Instability resistance exercises induce high muscle activation of postural limb and trunk muscles. The increased activation has been attributed to the increased stabilization functions. The increased stress associated with instability training has been postulated to promote greater neuromuscular adaptations such as decreased co-contractions of antagonists, improved co-ordination and confidence in performing a skill.
David Behm, PhD, CSEP CEP (March 2009). Instability Resistance Training. Canadian Society for Exercise Physiology http://www.csep.ca/english/view.asp?x=724&id=100
Core stability may provide several benefits to the musculoskeletal system, from maintaining low back health to preventing knee ligament injury. As a result, the acquisition and maintenance of core stability is of great interest to physical therapists, athletic trainers, and musculoskeletal researchers. Core stability is the ability of the lumbopelvic hip complex to prevent buckling and to return to equilibrium after perturbation. Although static elements (bone and soft tissue) contribute to some degree, core stability is predominantly maintained by the dynamic function of muscular elements. There is a clear relationship between trunk muscle activity and lower extremity movement.
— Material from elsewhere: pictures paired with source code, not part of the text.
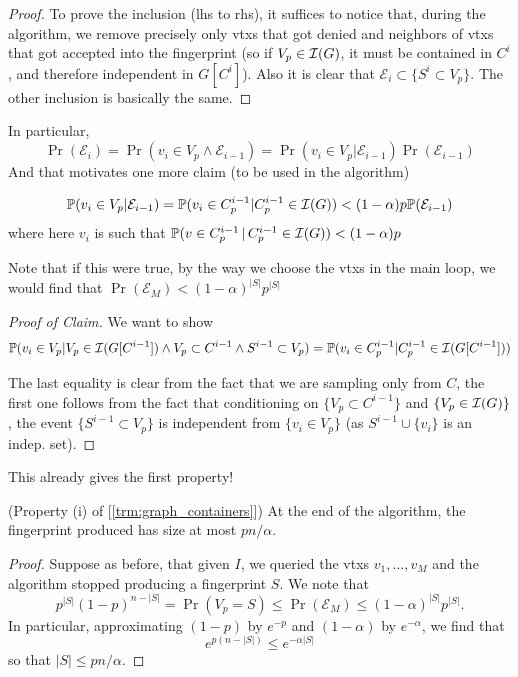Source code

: \begin{proof}
	To prove the inclusion (lhs to rhs), it suffices to notice that,
	during the algorithm, we remove precisely only vtxs that got denied
	and neighbors of vtxs that got accepted into the fingerprint (so if
		$V_p \in \cI(G)$, it must be contained in $C^i$, and
	therefore independent in $G[C^i]$).
	Also it is clear that $\mathcal{E}_i \subset \{S^i \subset V_p\}$.
	The other inclusion is basically the same.
\end{proof}
In particular,
\[
	\Pr(\mathcal{E}_i) = \Pr(v_i \in V_p \land \mathcal{E}_{i-1}) =
	\Pr(v_i \in V_p | \mathcal{E}_{i-1}) \Pr(\mathcal{E}_{i-1})
\]
And that motivates one more claim (to be used in the algorithm)
\begin{claim}
	\[
		\Pr(v_i \in V_p | \mathcal{E}_{i-1}) = \Pr(v_i \in C^{i-1}_p |
		C^{i-1}_p \in \cI(G)) < (1-\alpha)p \Pr(\mathcal{E}_{i-1})
	\]
	where here $v_i$ is such that $\Pr(v \in C^{i-1}_p\, |\, C^{i-1}_p
	\in \cI(G)) < (1-\alpha)p$
\end{claim}

Note that if this were true, by the way we choose the vtxs in the
main loop, we would find that $\Pr(\mathcal{E}_M) < (1-\alpha)^{|S|}p^{|S|}$

\begin{proof}[Proof of Claim]
	We want to show
	\[
		\Pr(v_i \in V_p | V_p \in \cI(G[C^{i-1}]) \land V_p
		\subset C^{i-1} \land S^{i-1} \subset V_p) = \Pr(v_i \in C^{i-1}_p
		| C^{i-1}_p \in \cI(G[C^{i-1}]))
	\]

	The last equality is clear from the fact that we are sampling only
	from $C$, the first one follows from
	the fact that conditioning on $\{V_p \subset C^{i-1}\}$ and
	$\{V_p \in \cI(G)\}$, the event  $\{S^{i-1} \subset V_p\}$ is
	independent from $\{v_i \in
	V_p\}$ (as $S^{i-1} \cup \{v_i\}$ is an indep. set).
\end{proof}

This already gives the first property!
\begin{claim}
	(Property (i) of [\ref{trm:graph_containers}]) At the end of the
	algorithm, the fingerprint produced has size at most $pn/\alpha$.
\end{claim}
\begin{proof}
	Suppose as before, that given $I$, we queried the vtxs $v_1, \dots,
	v_M$ and the algorithm stopped producing
	a fingerprint $S$.
	We note that
	\[
		p^{|S|}(1-p)^{n - |S|} = \Pr(V_p = S) \leq \Pr(\mathcal{E}_M) \leq
		(1-\alpha)^{|S|}p^{|S|}.
	\]
	In particular, approximating $(1-p)$ by $e^{-p}$ and $(1-\alpha)$ by
	$e^{-\alpha}$,
	we find that
	\[e^{p(n - |S|)} \leq e^{-\alpha|S|}\]
	so that $|S| \leq pn/\alpha$.
\end{proof}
Current evidence suggests that decreased core stability may predispose to injury and that appropriate training may reduce injury. Core stability can be tested using isometric, isokinetic, and isoinertial methods. Appropriate intervention may result in decreased rates of back and lower extremity injury.
John D. Willson, MSPT, Christopher P. Dougherty, DO, Mary Lloyd Ireland, MD and Irene McClay Davis, PhD, PT (September 2005). Core Stability and Its Relationship to Lower Extremity Function and Injury. J Am Acad Orthop Surg, vol. 13 no. 5 316-325 http://www.jaaos.org/content/13/5/316.abstract (Abstract)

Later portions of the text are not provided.